Hay cofradías que aún conservan la costumbre de que las imágenes a su cuidado, como la de Justo Juez, visitan la casa del presidente, donde se les invita a los devotos a degustar paches, tamales de arroz y chocolate, y suelen pasar todo el día en ese lugar. Por la noche, comen pepián y retorna la imagen a su templo.
La única que sale el Sábado de Gloria es la imagen de la Virgen de la Soledad del templo del Calvario, la cual fue mandada a tallar a finales del siglo XVIII por el escribano Domingo Antonio Estrada, pues dicho recinto, fundado en el siglo XVII, aún no tenía escultura de esta advocación mariana.
A finales del siglo XIX, comienza a salir su procesión, organizada por vecinos del Calvario. Devotos deciden fundar un comité, en 1955, que se encargó de procesionar, oficialmente, a la Virgen en 1969, y adquieren el nombre de Hermandad de Nuestra Señora de la Soledad del Calvario, que es mixta. Mujeres quetzaltecas llegaban a primera hora del Sábado de Gloria a darle el pésame a la Virgen. Le rezaban haciendo nudos a una pita y en caso de que ocurriera una necesidad o temblor, a lo largo del año, le pedían auxilio a la imagen desatando uno de ellos.

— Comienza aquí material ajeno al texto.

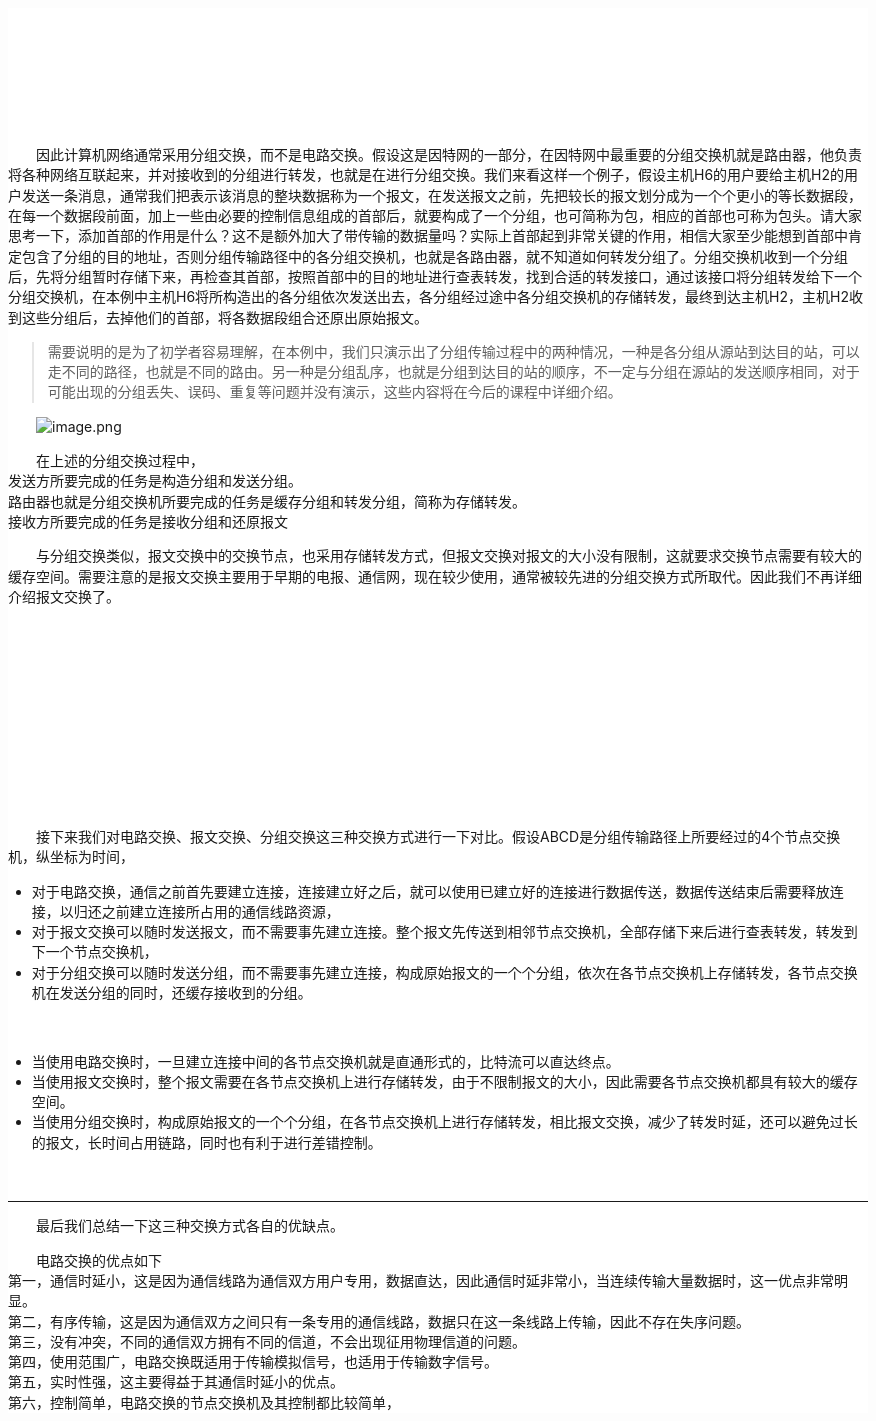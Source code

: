 　　‍

　　‍

　　‍

　　‍

　　因此计算机网络通常采用分组交换，而不是电路交换。假设这是因特网的一部分，在因特网中最重要的分组交换机就是路由器，他负责将各种网络互联起来，并对接收到的分组进行转发，也就是在进行分组交换。我们来看这样一个例子，假设主机H6的用户要给主机H2的用户发送一条消息，通常我们把表示该消息的整块数据称为一个报文，在发送报文之前，先把较长的报文划分成为一个个更小的等长数据段，在每一个数据段前面，加上一些由必要的控制信息组成的首部后，就要构成了一个分组，也可简称为包，相应的首部也可称为包头。请大家思考一下，添加首部的作用是什么？这不是额外加大了带传输的数据量吗？实际上首部起到非常关键的作用，相信大家至少能想到首部中肯定包含了分组的目的地址，否则分组传输路径中的各分组交换机，也就是各路由器，就不知道如何转发分组了。分组交换机收到一个分组后，先将分组暂时存储下来，再检查其首部，按照首部中的目的地址进行查表转发，找到合适的转发接口，通过该接口将分组转发给下一个分组交换机，在本例中主机H6将所构造出的各分组依次发送出去，各分组经过途中各分组交换机的存储转发，最终到达主机H2，主机H2收到这些分组后，去掉他们的首部，将各数据段组合还原出原始报文。

> 需要说明的是为了初学者容易理解，在本例中，我们只演示出了分组传输过程中的两种情况，一种是各分组从源站到达目的站，可以走不同的路径，也就是不同的路由。另一种是分组乱序，也就是分组到达目的站的顺序，不一定与分组在源站的发送顺序相同，对于可能出现的分组丢失、误码、重复等问题并没有演示，这些内容将在今后的课程中详细介绍。

　　![image.png](https://image.peterjxl.com/blog/image-20220112213232-2pa6r6u.png)

　　在上述的分组交换过程中，  
发送方所要完成的任务是构造分组和发送分组。  
路由器也就是分组交换机所要完成的任务是缓存分组和转发分组，简称为存储转发。  
接收方所要完成的任务是接收分组和还原报文

　　与分组交换类似，报文交换中的交换节点，也采用存储转发方式，但报文交换对报文的大小没有限制，这就要求交换节点需要有较大的缓存空间。需要注意的是报文交换主要用于早期的电报、通信网，现在较少使用，通常被较先进的分组交换方式所取代。因此我们不再详细介绍报文交换了。

　　‍

　　‍

　　‍

　　‍

　　‍

　　‍

　　接下来我们对电路交换、报文交换、分组交换这三种交换方式进行一下对比。假设ABCD是分组传输路径上所要经过的4个节点交换机，纵坐标为时间，  

* 对于电路交换，通信之前首先要建立连接，连接建立好之后，就可以使用已建立好的连接进行数据传送，数据传送结束后需要释放连接，以归还之前建立连接所占用的通信线路资源，
* 对于报文交换可以随时发送报文，而不需要事先建立连接。整个报文先传送到相邻节点交换机，全部存储下来后进行查表转发，转发到下一个节点交换机，
* 对于分组交换可以随时发送分组，而不需要事先建立连接，构成原始报文的一个个分组，依次在各节点交换机上存储转发，各节点交换机在发送分组的同时，还缓存接收到的分组。

　　‍

* 当使用电路交换时，一旦建立连接中间的各节点交换机就是直通形式的，比特流可以直达终点。
* 当使用报文交换时，整个报文需要在各节点交换机上进行存储转发，由于不限制报文的大小，因此需要各节点交换机都具有较大的缓存空间。
* 当使用分组交换时，构成原始报文的一个个分组，在各节点交换机上进行存储转发，相比报文交换，减少了转发时延，还可以避免过长的报文，长时间占用链路，同时也有利于进行差错控制。

　　‍

---

　　最后我们总结一下这三种交换方式各自的优缺点。

　　电路交换的优点如下  
第一，通信时延小，这是因为通信线路为通信双方用户专用，数据直达，因此通信时延非常小，当连续传输大量数据时，这一优点非常明显。  
第二，有序传输，这是因为通信双方之间只有一条专用的通信线路，数据只在这一条线路上传输，因此不存在失序问题。  
第三，没有冲突，不同的通信双方拥有不同的信道，不会出现征用物理信道的问题。  
第四，使用范围广，电路交换既适用于传输模拟信号，也适用于传输数字信号。  
第五，实时性强，这主要得益于其通信时延小的优点。  
第六，控制简单，电路交换的节点交换机及其控制都比较简单，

Manuel Mazariegos, presidente de esta hermandad, refiere que dicha entidad está conformada por 450 socios, quienes organizan en mayo velación y procesión de la Virgen con motivo su consagración —1955— y coronación — 2017—. El devoto que desee ingresar presenta su solicitud y al ser aceptado, da una cuota de ingreso de Q100 y cuota anual social de Q180. Así mismo, recaudan fondos con rifas, venta de comida y de “souvenirs”. Este año están ofreciendo un calendario con fotografías históricas de la Virgen, a Q75, a beneficio de su restauración.

El 8 de marzo de 1925 se celebró sesión formal para fundar la Sociedad de Señoras de la Virgen de Dolores de San Juan de Dios, imagen que apareció en el tapanco de una casa del cantón San Antonio en 1854. (Foto: Hemeroteca PL)

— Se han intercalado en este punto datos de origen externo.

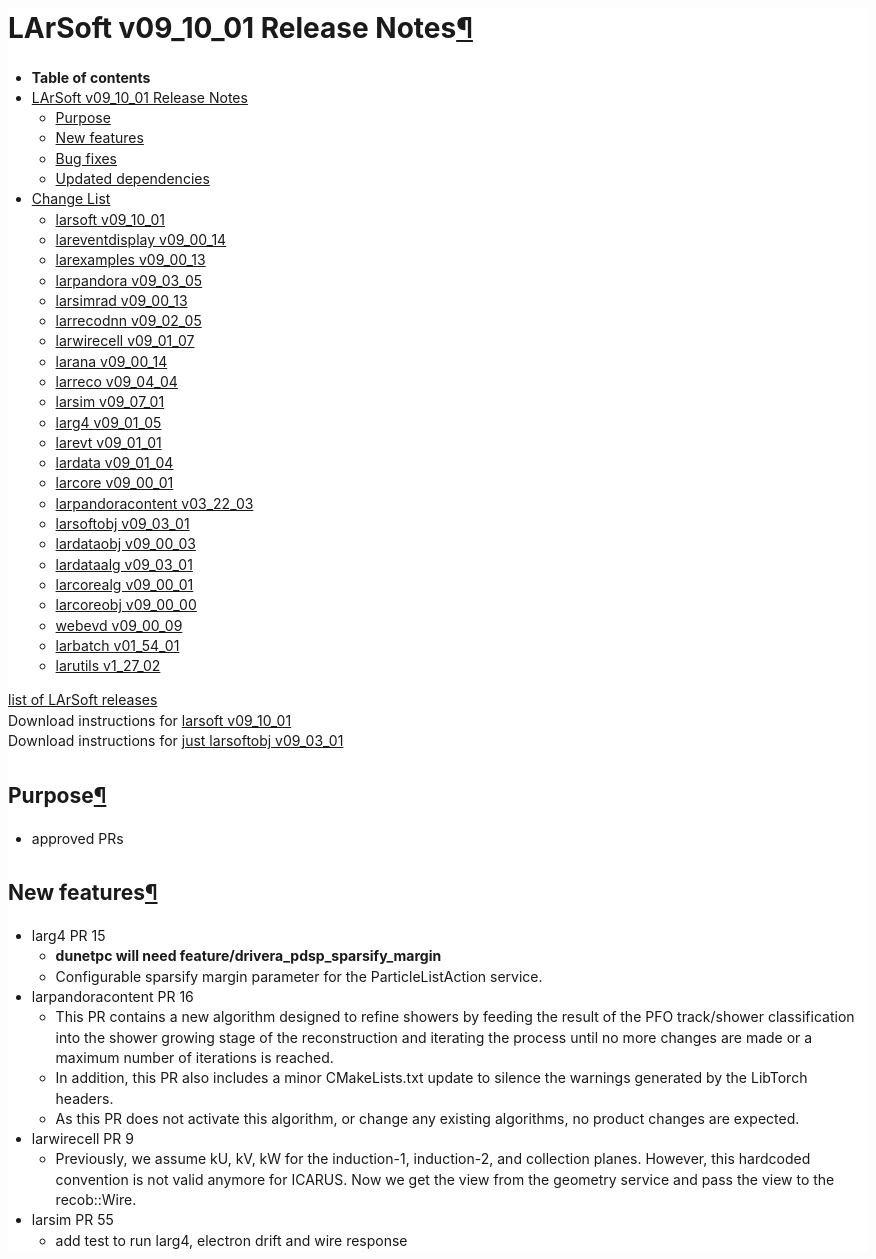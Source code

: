 LArSoft v09\_10\_01 Release Notes[¶](#LArSoft-v09_10_01-Release-Notes)
======================================================================

-   **Table of contents**
-   [LArSoft v09\_10\_01 Release Notes](#LArSoft-v09_10_01-Release-Notes)
    -   [Purpose](#Purpose)
    -   [New features](#New-features)
    -   [Bug fixes](#Bug-fixes)
    -   [Updated dependencies](#Updated-dependencies)
-   [Change List](#Change-List)
    -   [larsoft v09\_10\_01](#larsoft-v09_10_01)
    -   [lareventdisplay v09\_00\_14](#lareventdisplay-v09_00_14)
    -   [larexamples v09\_00\_13](#larexamples-v09_00_13)
    -   [larpandora v09\_03\_05](#larpandora-v09_03_05)
    -   [larsimrad v09\_00\_13](#larsimrad-v09_00_13)
    -   [larrecodnn v09\_02\_05](#larrecodnn-v09_02_05)
    -   [larwirecell v09\_01\_07](#larwirecell-v09_01_07)
    -   [larana v09\_00\_14](#larana-v09_00_14)
    -   [larreco v09\_04\_04](#larreco-v09_04_04)
    -   [larsim v09\_07\_01](#larsim-v09_07_01)
    -   [larg4 v09\_01\_05](#larg4-v09_01_05)
    -   [larevt v09\_01\_01](#larevt-v09_01_01)
    -   [lardata v09\_01\_04](#lardata-v09_01_04)
    -   [larcore v09\_00\_01](#larcore-v09_00_01)
    -   [larpandoracontent v03\_22\_03](#larpandoracontent-v03_22_03)
    -   [larsoftobj v09\_03\_01](#larsoftobj-v09_03_01)
    -   [lardataobj v09\_00\_03](#lardataobj-v09_00_03)
    -   [lardataalg v09\_03\_01](#lardataalg-v09_03_01)
    -   [larcorealg v09\_00\_01](#larcorealg-v09_00_01)
    -   [larcoreobj v09\_00\_00](#larcoreobj-v09_00_00)
    -   [webevd v09\_00\_09](#webevd-v09_00_09)
    -   [larbatch v01\_54\_01](#larbatch-v01_54_01)
    -   [larutils v1\_27\_02](#larutils-v1_27_02)

[list of LArSoft releases](LArSoft_release_list)\
Download instructions for [larsoft v09\_10\_01](http://scisoft.fnal.gov/scisoft/bundles/larsoft/v09_10_01/larsoft-v09_10_01.html)\
Download instructions for [just larsoftobj v09\_03\_01](http://scisoft.fnal.gov/scisoft/bundles/larsoftobj/v09_03_01/larsoftobj-v09_03_01.html)


Purpose[¶](#Purpose)
--------------------

-   approved PRs


New features[¶](#New-features)
------------------------------

-   larg4 PR 15
    -   **dunetpc will need feature/drivera\_pdsp\_sparsify\_margin**
    -   Configurable sparsify margin parameter for the ParticleListAction service.
-   larpandoracontent PR 16
    -   This PR contains a new algorithm designed to refine showers by feeding the result of the PFO track/shower classification into the shower growing stage of the reconstruction and iterating the process until no more changes are made or a maximum number of iterations is reached.
    -   In addition, this PR also includes a minor CMakeLists.txt update to silence the warnings generated by the LibTorch headers.
    -   As this PR does not activate this algorithm, or change any existing algorithms, no product changes are expected.
-   larwirecell PR 9
    -   Previously, we assume kU, kV, kW for the induction-1, induction-2, and collection planes. However, this hardcoded convention is not valid anymore for ICARUS. Now we get the view from the geometry service and pass the view to the recob::Wire.
-   larsim PR 55
    -   add test to run larg4, electron drift and wire response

Una de las procesiones más antiguas es la de Jesús de la Paciencia de la Catedral, que data del siglo XVI o XVII, cuya cofradía colonial se llamaba originalmente del Santo Ecce Homo, y aunque no se tiene certeza de su año de origen, su cortejo recorre las calles de Quetzaltenango desde hace 286 años, según documentos. A mediados del siglo XX, la cofradía cambió su nombre a Jesús de la Paciencia.
Por último, está la Hermandad del Señor Sepultado, de la Catedral, que en el 2028 cumplirá un siglo de fundación, en la que solo se permite el ingreso a indígenas. Su procesión, el Viernes Santo, comenzó a salir en 1840 y le acompañaban las imágenes del gremio de zapateros y sastres, entre otros. “Hay que felicitar a todos los que mantienen viva la tradición de Semana Santa, que es maravillosa y muy espiritual. Las procesiones, por muy humildes que sean, son bellísimas y representan el fervor del pueblo”, expresa Cajas.